日が沈み、森林をその日光が山吹色に照らす。
首都では賑やかなエルフ達の声で賑わい、狩りで得た戦利品や道中で手に入れた果実などを交換し合っている。
中には親子で談笑する者も。その光景は平和そのものだ。
少年はその光景を、この首都で最も高い住居からボーッとただ眺めていた。
「いいなぁ…」
ボソッと呟く。
何気ない幸せ、本来自分は生まれた時点で他者より優れた存在である事が約束された筈の存在だ。
しかし、現実は正反対のもの。
王の血筋など、例えどれ程の金品をつぎ込もうが得られるものでは無い。
まだ幼いトレスだが、自分の価値については完全に理解せずとも察していた。
それが、望んでもいない押し付けられた重荷でしか無くても。
ふと、自身が眺めていた親子の子供が此方を見返す。わかりやすくトレスはビクつき、慌ててツタのカーテンを閉める。
禁じられていないとは言え、自分の存在自体は秘匿されている。
市民にうっかり姿を見られたなどと知れたらどんな目に遭わされるか、想像しただけで恐ろしい。

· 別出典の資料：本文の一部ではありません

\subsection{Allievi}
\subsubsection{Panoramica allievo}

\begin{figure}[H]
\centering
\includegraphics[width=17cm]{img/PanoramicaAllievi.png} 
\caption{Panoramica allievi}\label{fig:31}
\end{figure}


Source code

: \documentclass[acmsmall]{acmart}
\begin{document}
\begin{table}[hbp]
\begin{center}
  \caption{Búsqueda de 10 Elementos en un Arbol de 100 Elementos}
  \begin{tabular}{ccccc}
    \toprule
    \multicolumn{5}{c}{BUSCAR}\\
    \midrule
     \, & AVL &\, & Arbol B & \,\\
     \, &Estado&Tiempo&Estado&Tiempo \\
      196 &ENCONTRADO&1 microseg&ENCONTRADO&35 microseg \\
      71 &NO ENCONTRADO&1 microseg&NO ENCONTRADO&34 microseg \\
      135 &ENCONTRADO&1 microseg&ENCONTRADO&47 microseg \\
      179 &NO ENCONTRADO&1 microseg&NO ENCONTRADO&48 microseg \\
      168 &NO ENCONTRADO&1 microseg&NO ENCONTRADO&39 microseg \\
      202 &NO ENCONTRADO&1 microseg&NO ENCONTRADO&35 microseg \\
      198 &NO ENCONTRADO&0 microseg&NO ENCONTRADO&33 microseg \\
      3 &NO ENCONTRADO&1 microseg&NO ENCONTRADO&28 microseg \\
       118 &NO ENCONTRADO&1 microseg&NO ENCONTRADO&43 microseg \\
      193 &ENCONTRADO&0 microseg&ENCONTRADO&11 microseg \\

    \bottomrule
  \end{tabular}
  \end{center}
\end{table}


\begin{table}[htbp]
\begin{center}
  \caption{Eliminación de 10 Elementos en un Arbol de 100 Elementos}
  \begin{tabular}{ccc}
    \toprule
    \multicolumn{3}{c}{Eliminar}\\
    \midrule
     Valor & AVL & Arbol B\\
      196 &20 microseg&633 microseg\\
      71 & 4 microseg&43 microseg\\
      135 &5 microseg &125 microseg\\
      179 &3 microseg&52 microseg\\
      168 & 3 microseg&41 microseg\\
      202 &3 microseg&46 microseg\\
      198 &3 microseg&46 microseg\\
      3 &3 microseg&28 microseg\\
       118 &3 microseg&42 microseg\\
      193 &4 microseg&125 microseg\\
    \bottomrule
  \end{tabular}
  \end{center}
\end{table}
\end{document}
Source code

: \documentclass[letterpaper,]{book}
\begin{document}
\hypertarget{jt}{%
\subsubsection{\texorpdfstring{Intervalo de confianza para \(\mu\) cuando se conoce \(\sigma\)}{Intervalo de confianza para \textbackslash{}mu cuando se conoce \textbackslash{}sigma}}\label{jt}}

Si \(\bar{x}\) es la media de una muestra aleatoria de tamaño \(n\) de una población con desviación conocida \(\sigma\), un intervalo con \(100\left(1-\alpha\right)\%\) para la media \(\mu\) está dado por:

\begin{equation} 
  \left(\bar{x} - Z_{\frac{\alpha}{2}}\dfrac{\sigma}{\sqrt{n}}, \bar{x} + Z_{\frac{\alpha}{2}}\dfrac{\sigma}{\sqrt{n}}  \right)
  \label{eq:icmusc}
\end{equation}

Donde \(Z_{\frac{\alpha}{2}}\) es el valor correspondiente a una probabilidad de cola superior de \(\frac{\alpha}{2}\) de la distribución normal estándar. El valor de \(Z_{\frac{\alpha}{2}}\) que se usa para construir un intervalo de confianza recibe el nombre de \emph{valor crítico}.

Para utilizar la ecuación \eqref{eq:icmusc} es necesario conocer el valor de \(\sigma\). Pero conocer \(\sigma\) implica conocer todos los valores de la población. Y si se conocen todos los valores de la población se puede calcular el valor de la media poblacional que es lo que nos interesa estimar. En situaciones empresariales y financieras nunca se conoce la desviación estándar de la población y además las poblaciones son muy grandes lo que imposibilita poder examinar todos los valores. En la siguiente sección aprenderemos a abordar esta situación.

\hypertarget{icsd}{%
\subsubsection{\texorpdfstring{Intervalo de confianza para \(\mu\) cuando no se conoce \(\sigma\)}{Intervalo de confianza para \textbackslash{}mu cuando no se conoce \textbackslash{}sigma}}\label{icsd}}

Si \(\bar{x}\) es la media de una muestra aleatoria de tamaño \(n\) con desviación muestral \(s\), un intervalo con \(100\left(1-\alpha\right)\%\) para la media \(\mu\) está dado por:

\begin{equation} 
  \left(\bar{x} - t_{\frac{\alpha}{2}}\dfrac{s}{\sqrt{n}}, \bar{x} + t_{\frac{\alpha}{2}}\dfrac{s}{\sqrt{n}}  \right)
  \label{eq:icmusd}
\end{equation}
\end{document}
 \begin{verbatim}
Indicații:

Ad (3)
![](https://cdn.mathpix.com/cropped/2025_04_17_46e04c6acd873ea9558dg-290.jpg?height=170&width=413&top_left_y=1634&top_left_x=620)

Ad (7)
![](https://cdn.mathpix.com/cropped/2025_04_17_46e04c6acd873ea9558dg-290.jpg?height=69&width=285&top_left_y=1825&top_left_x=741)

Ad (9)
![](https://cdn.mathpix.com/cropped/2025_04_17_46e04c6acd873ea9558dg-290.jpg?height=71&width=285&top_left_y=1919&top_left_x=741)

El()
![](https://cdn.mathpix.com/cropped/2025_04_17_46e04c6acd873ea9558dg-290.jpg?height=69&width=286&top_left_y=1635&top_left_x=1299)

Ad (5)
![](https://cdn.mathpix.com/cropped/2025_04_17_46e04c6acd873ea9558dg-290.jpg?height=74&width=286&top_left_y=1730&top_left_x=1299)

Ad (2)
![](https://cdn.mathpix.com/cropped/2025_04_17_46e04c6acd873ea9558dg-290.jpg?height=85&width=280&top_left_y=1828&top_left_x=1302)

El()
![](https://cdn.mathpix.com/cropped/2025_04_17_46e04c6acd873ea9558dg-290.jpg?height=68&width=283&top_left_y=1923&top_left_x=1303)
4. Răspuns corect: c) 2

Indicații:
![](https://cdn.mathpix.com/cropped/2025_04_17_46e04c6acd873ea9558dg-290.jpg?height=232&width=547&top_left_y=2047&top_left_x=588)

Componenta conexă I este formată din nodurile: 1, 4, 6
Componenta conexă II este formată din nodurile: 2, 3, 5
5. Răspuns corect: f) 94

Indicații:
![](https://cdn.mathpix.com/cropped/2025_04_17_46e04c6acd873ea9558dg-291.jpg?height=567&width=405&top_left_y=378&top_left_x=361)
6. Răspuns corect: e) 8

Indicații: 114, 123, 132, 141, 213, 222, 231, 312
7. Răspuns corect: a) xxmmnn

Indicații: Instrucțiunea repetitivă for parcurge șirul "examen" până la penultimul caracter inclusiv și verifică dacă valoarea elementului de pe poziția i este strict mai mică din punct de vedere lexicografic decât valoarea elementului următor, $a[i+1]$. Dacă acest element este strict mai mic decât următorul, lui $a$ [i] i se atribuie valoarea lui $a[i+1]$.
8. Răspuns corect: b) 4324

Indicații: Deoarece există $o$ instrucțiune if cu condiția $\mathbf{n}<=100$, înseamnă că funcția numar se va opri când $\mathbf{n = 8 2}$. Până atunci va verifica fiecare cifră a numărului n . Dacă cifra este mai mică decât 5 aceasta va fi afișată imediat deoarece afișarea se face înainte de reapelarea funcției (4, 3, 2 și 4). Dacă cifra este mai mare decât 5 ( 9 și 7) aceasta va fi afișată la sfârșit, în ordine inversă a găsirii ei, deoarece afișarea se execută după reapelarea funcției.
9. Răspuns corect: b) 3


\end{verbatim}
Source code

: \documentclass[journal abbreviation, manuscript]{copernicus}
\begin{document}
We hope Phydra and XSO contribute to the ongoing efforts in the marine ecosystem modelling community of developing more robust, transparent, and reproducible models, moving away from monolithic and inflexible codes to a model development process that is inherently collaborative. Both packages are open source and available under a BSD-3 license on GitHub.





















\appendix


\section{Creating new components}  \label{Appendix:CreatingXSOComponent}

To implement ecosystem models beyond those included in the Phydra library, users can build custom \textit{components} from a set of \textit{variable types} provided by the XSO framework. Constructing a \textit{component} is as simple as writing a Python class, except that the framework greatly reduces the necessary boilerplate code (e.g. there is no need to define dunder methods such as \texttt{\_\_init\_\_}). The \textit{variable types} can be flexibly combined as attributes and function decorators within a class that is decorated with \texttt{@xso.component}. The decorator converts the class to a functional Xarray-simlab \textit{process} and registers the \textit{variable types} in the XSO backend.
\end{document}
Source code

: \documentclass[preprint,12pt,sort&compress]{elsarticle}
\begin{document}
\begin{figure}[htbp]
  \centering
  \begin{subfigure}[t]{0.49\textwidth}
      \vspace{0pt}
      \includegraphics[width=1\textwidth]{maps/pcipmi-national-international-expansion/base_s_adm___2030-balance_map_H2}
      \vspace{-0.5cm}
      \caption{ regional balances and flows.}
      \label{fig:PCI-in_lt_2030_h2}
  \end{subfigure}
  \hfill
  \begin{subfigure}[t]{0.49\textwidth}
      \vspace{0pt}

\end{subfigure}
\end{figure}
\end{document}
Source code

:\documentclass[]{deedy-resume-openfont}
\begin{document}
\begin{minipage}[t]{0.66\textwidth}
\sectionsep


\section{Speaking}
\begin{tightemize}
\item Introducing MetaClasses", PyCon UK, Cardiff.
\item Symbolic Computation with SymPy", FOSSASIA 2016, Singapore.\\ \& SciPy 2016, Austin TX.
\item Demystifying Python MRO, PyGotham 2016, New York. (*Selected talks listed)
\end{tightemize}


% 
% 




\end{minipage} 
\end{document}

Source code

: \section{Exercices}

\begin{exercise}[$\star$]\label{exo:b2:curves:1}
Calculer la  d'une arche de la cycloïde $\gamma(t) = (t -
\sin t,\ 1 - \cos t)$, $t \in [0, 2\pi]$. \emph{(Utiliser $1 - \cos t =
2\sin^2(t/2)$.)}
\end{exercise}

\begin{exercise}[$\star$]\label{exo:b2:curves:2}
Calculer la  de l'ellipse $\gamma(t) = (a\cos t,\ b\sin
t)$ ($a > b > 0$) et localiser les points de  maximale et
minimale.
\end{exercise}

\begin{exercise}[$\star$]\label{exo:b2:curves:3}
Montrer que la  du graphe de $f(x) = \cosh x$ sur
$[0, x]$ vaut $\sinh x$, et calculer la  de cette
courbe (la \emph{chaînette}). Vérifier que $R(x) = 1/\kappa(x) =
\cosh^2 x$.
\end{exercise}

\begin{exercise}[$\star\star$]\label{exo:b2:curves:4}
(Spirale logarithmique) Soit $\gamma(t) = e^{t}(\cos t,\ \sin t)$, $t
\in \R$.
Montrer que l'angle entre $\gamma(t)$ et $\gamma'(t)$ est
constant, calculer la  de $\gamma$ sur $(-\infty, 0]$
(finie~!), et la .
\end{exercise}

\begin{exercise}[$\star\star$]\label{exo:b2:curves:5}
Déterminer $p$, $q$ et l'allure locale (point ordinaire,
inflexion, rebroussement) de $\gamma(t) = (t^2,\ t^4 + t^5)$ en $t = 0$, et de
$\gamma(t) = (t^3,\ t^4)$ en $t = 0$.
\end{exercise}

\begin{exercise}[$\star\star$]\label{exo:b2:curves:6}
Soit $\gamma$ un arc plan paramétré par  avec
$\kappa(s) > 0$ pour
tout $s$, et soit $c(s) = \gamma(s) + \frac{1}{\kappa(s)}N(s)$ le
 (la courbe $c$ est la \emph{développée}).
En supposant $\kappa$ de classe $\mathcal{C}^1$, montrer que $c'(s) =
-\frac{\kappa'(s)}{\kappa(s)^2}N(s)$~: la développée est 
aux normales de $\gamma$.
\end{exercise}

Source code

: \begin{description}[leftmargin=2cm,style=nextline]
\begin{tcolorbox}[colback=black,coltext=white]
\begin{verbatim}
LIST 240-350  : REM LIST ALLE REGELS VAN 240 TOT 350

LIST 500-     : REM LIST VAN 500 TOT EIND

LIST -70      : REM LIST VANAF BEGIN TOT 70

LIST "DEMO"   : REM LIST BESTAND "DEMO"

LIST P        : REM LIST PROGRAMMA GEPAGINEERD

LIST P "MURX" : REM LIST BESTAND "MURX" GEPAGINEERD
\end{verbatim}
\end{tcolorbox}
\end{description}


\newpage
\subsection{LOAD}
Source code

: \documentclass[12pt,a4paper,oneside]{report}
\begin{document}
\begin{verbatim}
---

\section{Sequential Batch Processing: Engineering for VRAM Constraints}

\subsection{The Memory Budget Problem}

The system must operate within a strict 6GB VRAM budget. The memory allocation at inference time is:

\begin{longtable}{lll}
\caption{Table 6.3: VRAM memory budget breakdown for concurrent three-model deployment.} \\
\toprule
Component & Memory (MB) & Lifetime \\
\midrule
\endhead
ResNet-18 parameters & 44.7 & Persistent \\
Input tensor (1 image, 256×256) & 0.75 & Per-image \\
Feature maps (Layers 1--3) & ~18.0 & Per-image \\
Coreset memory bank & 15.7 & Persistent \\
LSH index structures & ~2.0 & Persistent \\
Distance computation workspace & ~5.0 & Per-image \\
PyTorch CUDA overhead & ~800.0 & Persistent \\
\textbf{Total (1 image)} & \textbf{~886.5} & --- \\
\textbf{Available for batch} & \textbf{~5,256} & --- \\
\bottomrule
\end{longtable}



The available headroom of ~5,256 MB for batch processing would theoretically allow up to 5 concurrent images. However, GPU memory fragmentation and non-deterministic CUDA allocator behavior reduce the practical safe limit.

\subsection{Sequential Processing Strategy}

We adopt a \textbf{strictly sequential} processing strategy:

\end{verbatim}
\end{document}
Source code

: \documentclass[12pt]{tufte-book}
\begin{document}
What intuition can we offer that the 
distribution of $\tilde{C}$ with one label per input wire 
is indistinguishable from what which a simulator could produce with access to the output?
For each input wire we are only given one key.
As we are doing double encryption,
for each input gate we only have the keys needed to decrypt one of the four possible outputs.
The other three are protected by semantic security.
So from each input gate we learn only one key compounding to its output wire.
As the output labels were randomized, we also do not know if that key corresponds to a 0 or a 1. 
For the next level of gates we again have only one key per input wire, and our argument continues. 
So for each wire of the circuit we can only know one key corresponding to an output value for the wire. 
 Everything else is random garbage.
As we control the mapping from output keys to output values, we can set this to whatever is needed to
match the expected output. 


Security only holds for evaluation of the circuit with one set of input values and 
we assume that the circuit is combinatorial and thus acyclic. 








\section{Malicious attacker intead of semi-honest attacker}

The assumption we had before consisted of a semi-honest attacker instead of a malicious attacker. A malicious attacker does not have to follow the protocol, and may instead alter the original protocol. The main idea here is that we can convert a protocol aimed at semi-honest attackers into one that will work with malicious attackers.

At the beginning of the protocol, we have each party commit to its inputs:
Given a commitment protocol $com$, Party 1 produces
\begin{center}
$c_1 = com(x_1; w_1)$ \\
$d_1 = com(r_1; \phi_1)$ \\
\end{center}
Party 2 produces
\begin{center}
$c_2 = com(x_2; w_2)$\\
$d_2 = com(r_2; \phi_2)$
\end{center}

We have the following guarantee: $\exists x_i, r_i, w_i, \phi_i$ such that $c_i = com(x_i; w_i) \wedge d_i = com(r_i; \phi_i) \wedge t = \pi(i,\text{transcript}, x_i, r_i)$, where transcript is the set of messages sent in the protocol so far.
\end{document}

トテトテとトレスは薄暗くなった部屋へと戻っていき、寝床へと寝転がる。
うつ伏せになりながら、枕元に几帳面に並べてある本を手に取る。
トレスの数少ない楽しみの一つだ。
その中でも大きく、そして薄い本を手に取る。
母が買ってきてくれた探偵の絵本。
寝る間も惜しみ読み返した、彼の宝物の一つだ。
絵本以外は文字が羅列してある、いわば小説。
これは母からのお下がりで、所々擦り切れている年代物だ。
エルフ達は碌に勉学を教えようとはしない為、まるで読めない。
しかも、エルフ文字ではなく人間の文字だ。
トレスにとっては訳のわからない魔導書のような物。
それでも、母が自分の為に譲ってくれたという事実が堪らなく嬉しかった。
─湯けむり氷柱の殺人事件─
かなりポップに描いてあるが、内容は若干5歳の少年が読むには些か過激だ。
頭脳明晰な少年探偵と、個性豊かな警部達が紡ぐ物語。
この本では、派手なタトゥーの入った男が蒸し風呂で殺害された事件。
しかし、現場には一切の証拠も無く、どれだけ探しても凶器が出てこない。
あるのは、被害者の刺し傷だけ。
初めて読んだ時は、凄い指の力で突き刺した!とか魔法の槍で刺した!などと突拍子もない考察をし、母と共に笑い合ったものだ。
その記憶は、つい昨日のことのように思い出せる。
懐かしむほど昔のことでは無いが、彼にとっては貴重な記憶だ。
「コレは氷柱で刺したから、現場で凶器が消えちゃったってオチだったなぁ」
トレスはクスクスと笑いながら何度も読み返した本をペラペラめくる。
─子供向けだからって、”氷柱の殺人事件”って題名から特大ネタバレじゃない!─
読み終わった後の母のツッコミだ。
“ネタバレ”の意味はよく分からなかったが、母曰くこの類の世界では第一級犯罪なのだと言う。
絶対にやらない様にしよう。
そう、心に刻む。
夕日が沈み、森がどんどん暗くなる。
首都には真っ白い提灯が点々と灯り、真夏の蛍にも似た幻想的な光景が広がり始める。
それと同時に、僅かに肌寒さを感じトレスは部屋の端にある提灯を持ってくる。
白い紙の筒の中には赤子の手ほどの虫が入っており、ムシャムシャと葉を貪っている。
光蟲と呼ばれるこの樹海特有の虫だ。
エルフ達はランプの代わりにコレを用いる。
森林を守護する存在、その為”火”という概念そのものがエルフにとっては禁忌とまではいかなくても、非常に行儀が悪い物という認識が多い為だ。
「ごめんよ」
そう呟きトレスは虫の背中を人差し指でトントンと叩く。
すると、青白く優しい光が彼の小さい世界を照らした。
大広間などでは、何匹も光蟲を集めなければいけないが、彼の住む小さい部屋であれば一匹で十分すぎる程に照らしてくれる。
「これでよし!あとは…」
トレスは普段通り夜に備えて準備を整え、最後の仕上げをする。
彼は、提灯の近くの鏡の前に立つ。
グニグニと左手で頬をほぐし、ニコニコと笑う練習をする。
間も無く帰ってくる最も大切な存在の為に。